[ASSIGNED TASK]
Match on the string "valign" in the entries below and return every matching line.

DATA SHOWN Start Marker

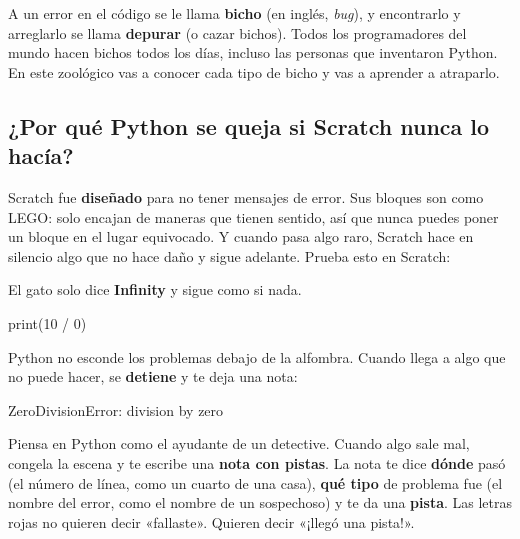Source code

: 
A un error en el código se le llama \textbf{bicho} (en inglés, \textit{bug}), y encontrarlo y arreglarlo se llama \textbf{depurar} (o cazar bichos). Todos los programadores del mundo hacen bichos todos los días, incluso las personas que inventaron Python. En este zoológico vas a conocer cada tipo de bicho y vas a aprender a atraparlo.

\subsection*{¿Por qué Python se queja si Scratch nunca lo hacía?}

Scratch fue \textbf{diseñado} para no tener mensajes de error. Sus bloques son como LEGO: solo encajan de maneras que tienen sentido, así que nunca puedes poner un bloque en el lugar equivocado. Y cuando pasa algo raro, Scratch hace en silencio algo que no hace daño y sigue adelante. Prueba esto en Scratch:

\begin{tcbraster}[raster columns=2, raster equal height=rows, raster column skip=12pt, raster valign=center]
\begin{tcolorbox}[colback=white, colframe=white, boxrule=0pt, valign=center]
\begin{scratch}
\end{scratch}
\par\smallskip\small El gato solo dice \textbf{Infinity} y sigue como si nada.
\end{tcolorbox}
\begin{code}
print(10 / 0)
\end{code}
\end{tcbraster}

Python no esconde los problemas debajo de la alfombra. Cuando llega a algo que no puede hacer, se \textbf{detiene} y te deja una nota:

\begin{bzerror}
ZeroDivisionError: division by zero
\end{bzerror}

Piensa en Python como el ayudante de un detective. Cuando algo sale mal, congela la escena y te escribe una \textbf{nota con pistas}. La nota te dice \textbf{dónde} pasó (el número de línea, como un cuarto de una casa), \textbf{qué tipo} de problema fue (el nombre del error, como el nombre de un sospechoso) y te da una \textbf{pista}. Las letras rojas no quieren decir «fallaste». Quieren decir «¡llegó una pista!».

DATA SHOWN End Marker
DATA SHOWN Start Marker

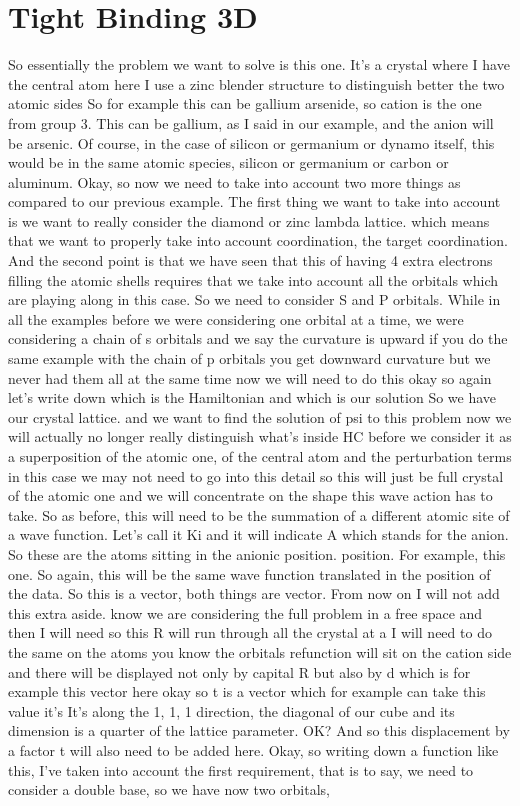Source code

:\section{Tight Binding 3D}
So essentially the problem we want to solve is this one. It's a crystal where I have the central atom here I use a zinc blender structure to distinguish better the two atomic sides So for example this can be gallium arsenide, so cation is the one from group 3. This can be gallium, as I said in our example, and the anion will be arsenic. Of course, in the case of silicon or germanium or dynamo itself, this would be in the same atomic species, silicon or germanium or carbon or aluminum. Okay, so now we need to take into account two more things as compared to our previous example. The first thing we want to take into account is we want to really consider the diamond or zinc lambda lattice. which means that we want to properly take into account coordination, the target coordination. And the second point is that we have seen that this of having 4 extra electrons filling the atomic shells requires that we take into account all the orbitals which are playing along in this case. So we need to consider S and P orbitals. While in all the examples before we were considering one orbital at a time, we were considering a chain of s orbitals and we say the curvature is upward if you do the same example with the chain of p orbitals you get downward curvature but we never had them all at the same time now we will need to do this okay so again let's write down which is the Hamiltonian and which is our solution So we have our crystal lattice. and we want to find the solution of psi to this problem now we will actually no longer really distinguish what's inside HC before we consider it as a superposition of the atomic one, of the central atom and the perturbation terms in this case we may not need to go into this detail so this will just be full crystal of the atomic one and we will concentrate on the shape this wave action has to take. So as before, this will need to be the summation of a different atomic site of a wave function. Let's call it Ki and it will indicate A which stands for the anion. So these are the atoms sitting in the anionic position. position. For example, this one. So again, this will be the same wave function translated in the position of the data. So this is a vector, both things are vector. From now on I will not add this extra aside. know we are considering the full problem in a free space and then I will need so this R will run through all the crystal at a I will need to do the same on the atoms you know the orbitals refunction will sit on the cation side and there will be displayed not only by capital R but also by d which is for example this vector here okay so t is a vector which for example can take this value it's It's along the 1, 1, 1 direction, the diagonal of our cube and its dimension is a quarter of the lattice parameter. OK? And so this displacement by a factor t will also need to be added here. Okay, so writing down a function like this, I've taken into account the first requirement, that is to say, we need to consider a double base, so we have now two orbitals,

DATA SHOWN End Marker

[FINAL ANSWER]
\begin{tcbraster}[raster columns=2, raster equal height=rows, raster column skip=12pt, raster valign=center]
\begin{tcolorbox}[colback=white, colframe=white, boxrule=0pt, valign=center]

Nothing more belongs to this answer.